Arm	Intervention/treatment
Experimental: Treatment Plan for Dyskeratosis Congenita; Fludarabine based preparative regimen, including alemtuzumab, cyclophosphamide, fludarabine, and total body irradiation, followed by stem cell transplant for the treatment of dyskeratosis congenita.	Drug: Alemtuzumab; Alemtuzumab 0.2 mg/kg IV over 2 hours on days -10 to -6 from transplant.; Drug: Fludarabine; Fludarabine 40 mg/m2 IV over 1 hour on days -6 to -2 from transplant.; Other Name: Fludara; Drug: Cyclophosphamide; Cyclophosphamide 50 mg/kg IV over 2 hours on day -7 from transplant.; Biological: Stem Cell Transplant; Stem cell transplant on day 0.; Other Name: HSCT
Experimental: Treatment for Severe Aplastic Anemia; Fludarabine based preparative regimen which includes: cyclophosphamide, fludarabine, rabbit ATG and total body irradiation.

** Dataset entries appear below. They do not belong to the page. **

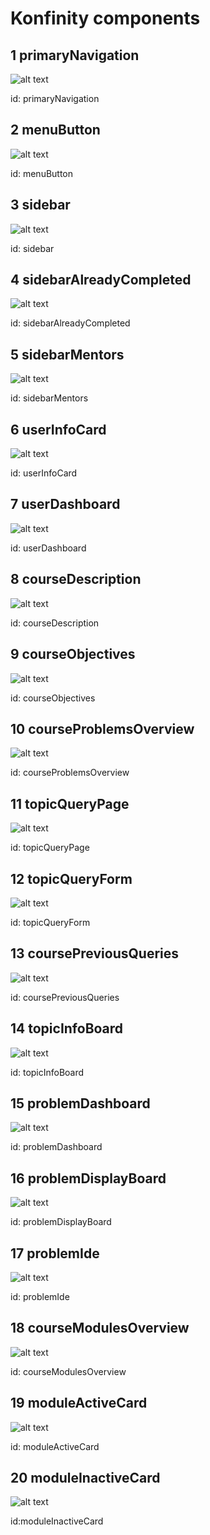 # Konfinity components


## 1 primaryNavigation

![alt text](./design/component/toolbar.png "#PrimaryNavigation")

id: primaryNavigation

## 2 menuButton
![alt text](./design/component/menuButton.png "#menuButton")

id: menuButton

## 3 sidebar
![alt text](./design/component/sidebar.png "#sidebar")

id: sidebar

## 4 sidebarAlreadyCompleted
![alt text](./design/component/sidebarAlreadyCompleted.png "#sidebarAlreadyCompleted")

id: sidebarAlreadyCompleted

## 5 sidebarMentors
![alt text](./design/component/sidebarMentors.png "#sidebarMentors")

id: sidebarMentors

## 6 userInfoCard
![alt text](./design/component/userInfoCard.png "#userInfoCard")

id: userInfoCard

## 7 userDashboard
![alt text](./design/component/userDashboard.png "#userDashboard")

id: userDashboard


## 8 courseDescription
![alt text](./design/component/courseDescription.png "#courseDescription")

id: courseDescription

## 9 courseObjectives
![alt text](./design/component/courseObjectives.png "#courseObjectives")

id: courseObjectives

## 10 courseProblemsOverview
![alt text](./design/component/courseProblemsOverview.png "#courseProblemsOverview")

id: courseProblemsOverview

## 11 topicQueryPage
![alt text](./design/component/topicQueryPage.png "#topicQueryPage")

id: topicQueryPage

## 12 topicQueryForm
![alt text](./design/component/topicQueryForm.png "#topicQueryForm")

id: topicQueryForm

## 13 coursePreviousQueries
![alt text](./design/component/coursePreviousQueries.png "#coursePreviousQueries")

id: coursePreviousQueries

## 14 topicInfoBoard
![alt text](./design/component/topicInfoBoard.png "#topicInfoBoard")

id: topicInfoBoard

## 15 problemDashboard
![alt text](./design/component/problemDashboard.png "#problemDashboard")

id: problemDashboard

## 16 problemDisplayBoard
![alt text](./design/component/problemDisplayBoard.png "#problemDisplayBoard")

id: problemDisplayBoard

## 17 problemIde
![alt text](./design/component/problemIde.png "#problemIde")

id: problemIde

## 18 courseModulesOverview
![alt text](./design/component/courseModulesOverview.png "#courseModulesOverview")

id: courseModulesOverview

## 19 moduleActiveCard
![alt text](./design/component/moduleActiveCard.png "#moduleActiveCard")

id: moduleActiveCard


## 20 moduleInactiveCard
![alt text](./design/component/moduleInactiveCard.png "#moduleInactiveCard")

id:moduleInactiveCard





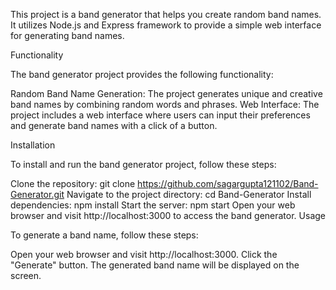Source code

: This project is a band generator that helps you create random band names. It utilizes Node.js and Express framework to provide a simple web interface for generating band names.

Functionality

The band generator project provides the following functionality:

Random Band Name Generation: The project generates unique and creative band names by combining random words and phrases.
Web Interface: The project includes a web interface where users can input their preferences and generate band names with a click of a button.

Installation

To install and run the band generator project, follow these steps:

Clone the repository: git clone https://github.com/sagargupta121102/Band-Generator.git
Navigate to the project directory: cd Band-Generator
Install dependencies: npm install
Start the server: npm start
Open your web browser and visit http://localhost:3000 to access the band generator.
Usage

To generate a band name, follow these steps:

Open your web browser and visit http://localhost:3000.
Click the "Generate" button.
The generated band name will be displayed on the screen.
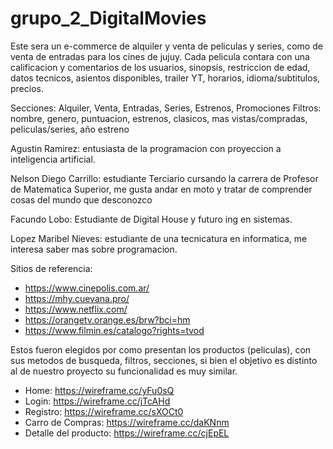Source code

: # grupo_2_DigitalMovies

Este sera un e-commerce de alquiler y venta de peliculas y series, como de venta de entradas para los cines de jujuy. Cada pelicula contara con una calificacion y comentarios de los usuarios, sinopsis, restriccion de edad, datos tecnicos, asientos disponibles, trailer YT, horarios, idioma/subtitulos, precios.

Secciones: Alquiler, Venta, Entradas, Series, Estrenos, Promociones
Filtros: nombre, genero, puntuacion, estrenos, clasicos, mas vistas/compradas, peliculas/series, año estreno

Agustin Ramirez: entusiasta de la programacion con proyeccion a inteligencia artificial.

Nelson Diego Carrillo: estudiante Terciario cursando la carrera de Profesor de Matematica Superior, me gusta andar en moto y tratar de comprender cosas del mundo que desconozco

Facundo Lobo: Estudiante de Digital House y futuro ing en sistemas.

Lopez Maribel Nieves: estudiante de una tecnicatura en informatica, me interesa saber mas sobre programacion.

Sitios de referencia:
* https://www.cinepolis.com.ar/
* https://mhy.cuevana.pro/
* https://www.netflix.com/
* https://orangetv.orange.es/brw?bci=hm
* https://www.filmin.es/catalogo?rights=tvod

Estos fueron elegidos por como presentan los productos (peliculas), con sus metodos de busqueda, filtros, secciones, si bien el objetivo es distinto al de nuestro proyecto su funcionalidad es muy similar.

* Home: https://wireframe.cc/yFu0sQ
* Login: https://wireframe.cc/jTcAHd
* Registro: https://wireframe.cc/sXOCt0
* Carro de Compras: https://wireframe.cc/daKNnm
* Detalle del producto: https://wireframe.cc/cjEpEL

Followed by stem cell transplant.	Drug: Fludarabine; Fludarabine 40 mg/m2 IV over 1 hour on days -6 to -2 from transplant.; Other Name: Fludara; Drug: Cyclophosphamide; Cyclophosphamide 50 mg/kg IV over 2 hours on day -7 from transplant.; Radiation: Total Body Irradiation; TBI 200 cGy as a single fraction on day -1 from transplant.; Other Name: TBI; Biological: Stem Cell Transplant; Stem cell transplant on day 0.; Other Name: HSCT; Drug: Anti-thymocyte globulin; ATG (Thymoglobulin - Rabbit ) 3 mg/kg IV on days -5 to -3 from stem cell transplant.; Other Name: Rabbit ATG

Outcome Measures

Primary Outcome Measures :

1. Incidence of neutrophil engraftment [ Time Frame: Day 42 ]
   Incidence of neutrophil engraftment by day 42.
2. Incidence of platelet engraftment [ Time Frame: 1 year ]
   Incidence of platelet engraftment at 1 year

Secondary Outcome Measures :

1. Incidence of regimen related mortality [ Time Frame: Day 100 ]
   Incidence of regimen related mortality by day 100.
2. Incidence of acute graft-versus-host disease [ Time Frame: Day 100 ]
   Incidence of acute graft-versus-host disease by day 100.
3. Incidence of chronic graft-versus-host disease [ Time Frame: 6 Months ]
   Incidence of chronic graft-versus-host disease by 6 months
4. Incidence of chronic graft-versus-host disease [ Time Frame: 1 Year ]
   Incidence of chronic graft-versus-host disease by 1 year
5. Incidence of secondary malignancies [ Time Frame: 1 Year ]
   Incidence of secondary malingancies

Eligibility Criteria

• Ages Eligible for Study: 0 Years to 70 Years (Child, Adult, Older Adult)
• Sexes Eligible for Study: All
• Accepts Healthy Volunteers: No

Criteria

Inclusion Criteria:

• Aged 0 - 70 years
• Acceptable hematopoeitic stem cell donor

• Dyskeratosis Congenita (DC) with evidence of BM failure defined as:

  • requirement for red blood cell and/or platelet transfusions or
  • requirement for G-CSF or GM-CSF or erythropoietin or

  • refractory cytopenias having one of the following three

    • platelets <50,000/uL or transfusion dependent
    • absolute neutrophil count <500/uL without hematopoietic growth factor support
    • hemoglobin <9g/uL or transfusion dependent

• Diagnosis of DC with a triad of mucocutaneous features:

  • oral leukoplakia
  • nail dystrophy
  • abnormal reticular skin hyperpigmentation, or

• Diagnosis of DC with one of the following:

  • short telomeres (under a research study)
  • mutation in telomerase holoenzyme (DKC1, TERT, TERC, NOP10, NHP2, TCAB1)
  • mutation in shelterin complex (TINF2)
  • mutation in telomere-capping complex (CTC1)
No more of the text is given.